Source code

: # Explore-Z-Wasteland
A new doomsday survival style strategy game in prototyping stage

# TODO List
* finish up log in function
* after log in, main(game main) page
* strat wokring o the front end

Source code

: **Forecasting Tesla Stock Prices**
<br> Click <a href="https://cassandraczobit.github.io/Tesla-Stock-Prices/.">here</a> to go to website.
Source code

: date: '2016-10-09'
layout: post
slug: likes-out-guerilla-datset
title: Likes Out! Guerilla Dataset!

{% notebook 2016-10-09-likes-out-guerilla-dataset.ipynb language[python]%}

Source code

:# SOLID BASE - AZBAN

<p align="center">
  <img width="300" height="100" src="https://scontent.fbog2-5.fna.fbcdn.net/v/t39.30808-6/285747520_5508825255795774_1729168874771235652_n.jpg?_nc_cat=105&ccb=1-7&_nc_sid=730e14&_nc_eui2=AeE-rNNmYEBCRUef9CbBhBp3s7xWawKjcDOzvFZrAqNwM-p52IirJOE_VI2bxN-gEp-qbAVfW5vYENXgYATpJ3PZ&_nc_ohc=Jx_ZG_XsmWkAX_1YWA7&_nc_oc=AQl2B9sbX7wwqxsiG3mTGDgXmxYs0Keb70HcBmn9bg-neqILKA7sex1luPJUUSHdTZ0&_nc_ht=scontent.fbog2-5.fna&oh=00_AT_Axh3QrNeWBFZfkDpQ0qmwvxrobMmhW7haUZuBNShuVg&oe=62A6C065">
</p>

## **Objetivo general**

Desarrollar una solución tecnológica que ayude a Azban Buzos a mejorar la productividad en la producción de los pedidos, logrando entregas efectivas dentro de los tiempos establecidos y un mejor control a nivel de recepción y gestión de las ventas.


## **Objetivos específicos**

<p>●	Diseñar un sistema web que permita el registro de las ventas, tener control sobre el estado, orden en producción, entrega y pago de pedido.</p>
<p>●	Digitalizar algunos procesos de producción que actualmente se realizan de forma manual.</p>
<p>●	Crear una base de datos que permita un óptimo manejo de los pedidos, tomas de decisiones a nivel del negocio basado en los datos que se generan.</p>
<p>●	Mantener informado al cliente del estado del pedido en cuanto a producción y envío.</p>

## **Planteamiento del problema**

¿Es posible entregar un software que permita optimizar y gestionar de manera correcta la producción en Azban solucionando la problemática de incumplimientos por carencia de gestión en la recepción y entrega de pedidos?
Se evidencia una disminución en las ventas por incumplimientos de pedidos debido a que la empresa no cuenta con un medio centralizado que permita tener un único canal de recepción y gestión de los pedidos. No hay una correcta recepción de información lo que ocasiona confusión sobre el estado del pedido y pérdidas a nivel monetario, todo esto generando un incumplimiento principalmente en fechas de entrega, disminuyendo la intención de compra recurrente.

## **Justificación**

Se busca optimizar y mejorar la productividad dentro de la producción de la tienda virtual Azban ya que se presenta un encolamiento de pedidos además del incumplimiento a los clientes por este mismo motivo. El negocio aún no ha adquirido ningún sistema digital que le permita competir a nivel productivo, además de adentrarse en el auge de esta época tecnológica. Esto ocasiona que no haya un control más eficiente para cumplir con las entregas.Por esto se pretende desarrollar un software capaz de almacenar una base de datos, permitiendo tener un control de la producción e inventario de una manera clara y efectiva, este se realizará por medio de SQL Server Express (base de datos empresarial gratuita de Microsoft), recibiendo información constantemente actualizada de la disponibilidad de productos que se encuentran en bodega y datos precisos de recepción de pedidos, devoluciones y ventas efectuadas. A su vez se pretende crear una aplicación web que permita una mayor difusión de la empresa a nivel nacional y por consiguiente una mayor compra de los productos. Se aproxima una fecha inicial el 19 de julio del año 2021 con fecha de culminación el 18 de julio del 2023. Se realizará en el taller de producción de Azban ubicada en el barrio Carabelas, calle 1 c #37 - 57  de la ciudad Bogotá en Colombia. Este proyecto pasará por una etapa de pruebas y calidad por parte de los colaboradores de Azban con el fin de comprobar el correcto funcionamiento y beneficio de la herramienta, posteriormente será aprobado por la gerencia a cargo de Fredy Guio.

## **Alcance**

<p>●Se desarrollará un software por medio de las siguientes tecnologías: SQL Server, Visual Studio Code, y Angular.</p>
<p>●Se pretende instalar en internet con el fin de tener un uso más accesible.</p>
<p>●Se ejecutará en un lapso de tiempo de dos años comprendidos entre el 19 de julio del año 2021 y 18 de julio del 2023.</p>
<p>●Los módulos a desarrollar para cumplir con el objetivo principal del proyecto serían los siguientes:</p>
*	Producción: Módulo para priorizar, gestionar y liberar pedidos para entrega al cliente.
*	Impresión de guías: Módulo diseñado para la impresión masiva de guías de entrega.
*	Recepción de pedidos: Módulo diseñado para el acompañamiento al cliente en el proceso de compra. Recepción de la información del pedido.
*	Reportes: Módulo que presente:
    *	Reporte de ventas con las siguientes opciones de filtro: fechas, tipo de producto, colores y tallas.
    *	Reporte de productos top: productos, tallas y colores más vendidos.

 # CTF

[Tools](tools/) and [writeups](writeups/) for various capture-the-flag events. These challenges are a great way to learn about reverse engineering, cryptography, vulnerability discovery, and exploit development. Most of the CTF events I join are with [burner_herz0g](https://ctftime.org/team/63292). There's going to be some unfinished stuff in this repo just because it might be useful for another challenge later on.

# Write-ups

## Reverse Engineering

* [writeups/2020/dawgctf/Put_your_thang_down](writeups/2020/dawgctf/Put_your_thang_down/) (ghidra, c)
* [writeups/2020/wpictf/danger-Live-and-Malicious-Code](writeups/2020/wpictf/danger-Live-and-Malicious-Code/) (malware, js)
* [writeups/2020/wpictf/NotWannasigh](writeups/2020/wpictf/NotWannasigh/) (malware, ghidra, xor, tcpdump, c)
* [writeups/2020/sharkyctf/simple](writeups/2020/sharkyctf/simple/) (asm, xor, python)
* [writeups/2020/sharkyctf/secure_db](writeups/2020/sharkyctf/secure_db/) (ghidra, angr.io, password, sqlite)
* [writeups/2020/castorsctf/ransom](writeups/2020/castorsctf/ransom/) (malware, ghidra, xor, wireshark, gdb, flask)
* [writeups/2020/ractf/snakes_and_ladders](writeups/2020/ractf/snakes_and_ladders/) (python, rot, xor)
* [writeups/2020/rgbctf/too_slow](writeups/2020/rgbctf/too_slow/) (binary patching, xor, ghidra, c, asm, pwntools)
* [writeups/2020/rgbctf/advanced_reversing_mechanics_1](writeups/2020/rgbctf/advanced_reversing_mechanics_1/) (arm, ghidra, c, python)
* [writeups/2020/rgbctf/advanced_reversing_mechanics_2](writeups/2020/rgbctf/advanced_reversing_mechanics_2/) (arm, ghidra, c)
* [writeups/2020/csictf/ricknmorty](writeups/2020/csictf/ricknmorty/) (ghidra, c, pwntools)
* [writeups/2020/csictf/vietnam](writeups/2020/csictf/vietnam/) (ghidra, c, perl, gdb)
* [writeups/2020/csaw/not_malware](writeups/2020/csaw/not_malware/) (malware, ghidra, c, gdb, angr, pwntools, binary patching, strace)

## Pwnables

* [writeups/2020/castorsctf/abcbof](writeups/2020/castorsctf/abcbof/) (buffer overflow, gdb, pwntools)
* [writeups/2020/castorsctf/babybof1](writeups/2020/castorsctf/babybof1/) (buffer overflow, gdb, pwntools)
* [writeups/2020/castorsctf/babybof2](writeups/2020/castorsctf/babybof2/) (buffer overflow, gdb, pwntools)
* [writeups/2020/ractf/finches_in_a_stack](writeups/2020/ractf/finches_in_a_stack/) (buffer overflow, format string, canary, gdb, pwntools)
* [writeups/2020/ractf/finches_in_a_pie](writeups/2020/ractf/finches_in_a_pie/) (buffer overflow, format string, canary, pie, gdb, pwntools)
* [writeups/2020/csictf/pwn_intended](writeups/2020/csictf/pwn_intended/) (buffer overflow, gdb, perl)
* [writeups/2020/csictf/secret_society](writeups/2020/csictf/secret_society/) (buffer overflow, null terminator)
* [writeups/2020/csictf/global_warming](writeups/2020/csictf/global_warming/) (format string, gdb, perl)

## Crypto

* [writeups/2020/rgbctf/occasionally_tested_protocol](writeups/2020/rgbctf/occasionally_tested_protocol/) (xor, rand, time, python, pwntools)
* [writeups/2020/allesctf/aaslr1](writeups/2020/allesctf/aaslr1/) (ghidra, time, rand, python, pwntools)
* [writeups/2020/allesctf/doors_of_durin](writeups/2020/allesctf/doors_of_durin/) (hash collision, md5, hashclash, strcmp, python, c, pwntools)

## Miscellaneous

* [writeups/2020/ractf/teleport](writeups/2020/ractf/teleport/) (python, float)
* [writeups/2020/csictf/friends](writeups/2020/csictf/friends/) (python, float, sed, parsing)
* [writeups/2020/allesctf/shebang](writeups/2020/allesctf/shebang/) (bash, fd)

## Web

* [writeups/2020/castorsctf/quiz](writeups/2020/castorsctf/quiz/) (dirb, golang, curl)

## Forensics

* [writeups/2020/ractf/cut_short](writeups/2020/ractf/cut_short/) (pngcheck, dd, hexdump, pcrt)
□ □ □ □ □ □ □
What is the number of lines above that contain the string "siguientes"? Answer with that number only.

> [Written reply]:
3